Ces articles de la rubrique « Ailleurs sur le web » sont publiés à titre d'information et n'engagent pas la Tendance CLAIRE.
http://www.contretemps.eu/lectures/sur-tyrannie-valeur
Cette lecture de l'ouvrage dirigé par Eric Martin et Maxime Ouellet La tyrannie de la valeur. Débats pour le renouvellement de la théorie critique (Ecosociété, Montréal, Québec, 2014, 277 p., 19€) présente les différentes contributions à un effort collectif visant à établir une refondation complète de la théorie critique à partir d’une analyse radicale de la valeur comme médiation centrale de la société capitaliste. On rejoint par là des enjeux dont des publications précédentes se sont faites l'écho, à l'occasion notamment d'un dialogue entre Antoine Artous et Jean-Marie Harribey.
Les onze auteurs de cet ouvrage dirigé par Eric Martin et Maxime Ouellet proposent de faire le point sur une refondation complète de la théorie critique à partir d’une analyse radicale de la valeur comme médiation centrale de la société capitaliste. L’enjeu n’est rien de moins que de poser les bases d’un dépassement de la question de la recherche du sujet de l’émancipation, tout en proposant une vision réellement articulée des différentes oppressions et exploitations. Les questions stratégiques qui découlent de cette réflexion théorique ne sont pas éludées : comment éviter les écueils de l’économicisme – la revendication d’une meilleure répartition du revenu nous enferme dans la logique capitaliste de la valeur – sans tomber dans une posture pessimiste de critique de la critique ? Quelques pistes sont proposées au fil du livre, composé d’une introduction des deux directeurs suivie de 9 chapitres.

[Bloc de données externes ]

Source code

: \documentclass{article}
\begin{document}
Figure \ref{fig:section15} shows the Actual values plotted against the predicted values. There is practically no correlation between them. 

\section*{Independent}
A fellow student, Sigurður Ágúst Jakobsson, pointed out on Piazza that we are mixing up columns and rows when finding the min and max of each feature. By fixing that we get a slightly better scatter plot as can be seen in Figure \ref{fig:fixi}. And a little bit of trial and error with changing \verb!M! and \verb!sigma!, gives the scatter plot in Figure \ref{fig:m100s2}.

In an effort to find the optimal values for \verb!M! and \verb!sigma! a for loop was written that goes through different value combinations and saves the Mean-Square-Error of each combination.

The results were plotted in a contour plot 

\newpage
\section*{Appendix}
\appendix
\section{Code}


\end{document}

La tyrannie de la valeur s’empare de trois nouvelles approches théoriques contemporaines et propose de les faire converger. Les travaux de Moishe Postone, en particulier Temps, travail et domination sociale, écrit en 1993 et la sociologie dialectique de Michel Freitag produite tout au long des années 1980, 1990 et 2000 sont rapprochées de la relecture de Marx centrée sur la critique de la valeur (Wertkritik) entreprise par le groupe Krisis à partir de la fin des années 1980. Dans le premier chapitre, Anselm Jappe revient sur les apports du principal auteur de ce courant, Robert Kurz. On retrouve chez ce dernier une critique du marxisme orthodoxe et du mouvement ouvrier, critique commune aux trois courants qui nous intéressent : la lutte des classes est « un conflit à l’intérieur du rapport capitaliste », si bien que « les sujets collectifs, comme les classes, ne sont pas les acteurs de l’histoire mais ils sont eux-mêmes constitués, et ensuite dissous, par le mouvement de la valeur » (p. 55).

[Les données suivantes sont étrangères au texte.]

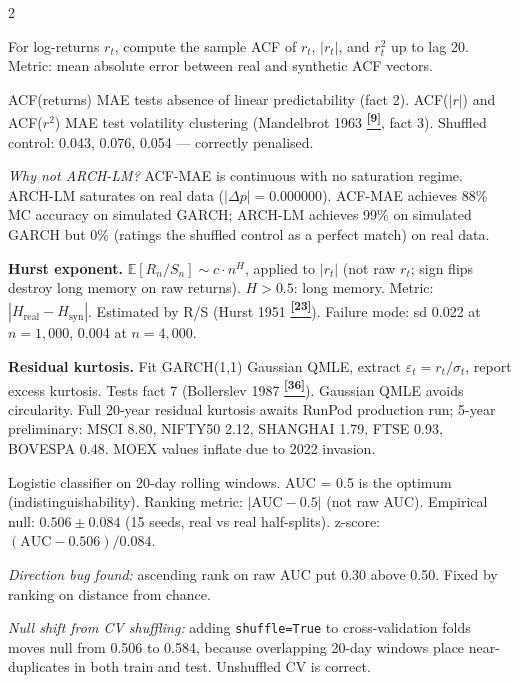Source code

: \documentclass[10pt]{article}
\newcommand{\navybox}[2]{\begin{tcolorbox}[mybox={Navy}{LBg},title={#1}]#2\end{tcolorbox}}
\newcommand{\tealbox}[2]{\begin{tcolorbox}[mybox={Teal}{LBg},title={#1}]#2\end{tcolorbox}}
\newcommand{\purplebox}[2]{\begin{tcolorbox}[mybox={Purple}{LBg},title={#1}]#2\end{tcolorbox}}
\newcommand{\tcite}[1]{%
  \hyperlink{R:#1}{\textsuperscript{\scriptsize\textbf{[#1]}}}}
\newcommand{\E}{\mathbb{E}}
\begin{document}
\begin{multicols}{2}
\columnbreak

\purplebox{Temporal Group: ACF-MAE Triple}{%
For log-returns $r_t$, compute the sample ACF of $r_t$, $|r_t|$, and $r_t^2$ up to lag 20. Metric: mean absolute error between real and synthetic ACF vectors.

ACF(returns) MAE tests absence of linear predictability (fact 2). ACF($|r|$) and ACF($r^2$) MAE test volatility clustering (Mandelbrot 1963\tcite{9}, fact 3). Shuffled control: 0.043, 0.076, 0.054 --- correctly penalised.

\textit{Why not ARCH-LM?} ACF-MAE is continuous with no saturation regime. ARCH-LM saturates on real data ($|\Delta p| = 0.000000$). ACF-MAE achieves 88\% MC accuracy on simulated GARCH; ARCH-LM achieves 99\% on simulated GARCH but 0\% (ratings the shuffled control as a perfect match) on real data.}

\navybox{Temporal Group: Hurst and Residual Kurtosis}{%
\textbf{Hurst exponent.} $\E[R_n/S_n] \sim c\cdot n^H$, applied to $|r_t|$ (not raw $r_t$; sign flips destroy long memory on raw returns). $H>0.5$: long memory. Metric: $|H_\text{real} - H_\text{syn}|$. Estimated by R/S (Hurst 1951\tcite{23}). Failure mode: sd 0.022 at $n=1{,}000$, 0.004 at $n=4{,}000$.

\textbf{Residual kurtosis.} Fit GARCH(1,1) Gaussian QMLE, extract $\varepsilon_t = r_t/\sigma_t$, report excess kurtosis. Tests fact 7 (Bollerslev 1987\tcite{36}). Gaussian QMLE avoids circularity. Full 20-year residual kurtosis awaits RunPod production run; 5-year preliminary: MSCI 8.80, NIFTY50 2.12, SHANGHAI 1.79, FTSE 0.93, BOVESPA 0.48. MOEX values inflate due to 2022 invasion.}

\tealbox{Temporal Group: Discriminative AUC}{%
Logistic classifier on 20-day rolling windows. AUC = 0.5 is the optimum (indistinguishability). Ranking metric: $|\text{AUC} - 0.5|$ (not raw AUC). Empirical null: $0.506 \pm 0.084$ (15 seeds, real vs real half-splits). z-score: $(\text{AUC} - 0.506)/0.084$.

\textit{Direction bug found:} ascending rank on raw AUC put 0.30 above 0.50. Fixed by ranking on distance from chance.

\textit{Null shift from CV shuffling:} adding \texttt{shuffle=True} to cross-validation folds moves null from 0.506 to 0.584, because overlapping 20-day windows place near-duplicates in both train and test. Unshuffled CV is correct.}

\end{multicols}
\end{document}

Pour le courant de la critique de la valeur, le concept de valeur a été mal compris par les lecteurs de Marx. Ou plutôt, il s’agit « de reprendre ses intuitions les plus fécondes, même si cela implique de s’opposer à d’autres idées du maître » (p. 60). Loin de naturaliser le travail comme une capacité proprement humaine à agir sur l’environnement en vue d’une fin, Marx « critique plutôt le fait que le travail ait une fonction de médiation sociale dans les sociétés capitalistes » (p. 15), c’est-à-dire qu’il constitue le terrain de mise en relation des activités humaines. Sous le capitalisme, cette mise en relation est une abstraction deshumanisante : la valeur est faite de travail abstrait, qui n’est pas du « travail individuel et isolé » mais plutôt « l’expression du travail en tant que puissance sociale » (p. 15). Il serait alors vain de chercher à mesurer, tout au long du processus productif, le temps de travail concrètement dépensé dans la production d’une marchandise. Il faut au contraire faire porter l’attention sur les effets sociaux du règne de la valeur : l’obligation de vendre sa force de travail, la poursuite effrénée de la croissance, la consommation comme épanouissement, etc.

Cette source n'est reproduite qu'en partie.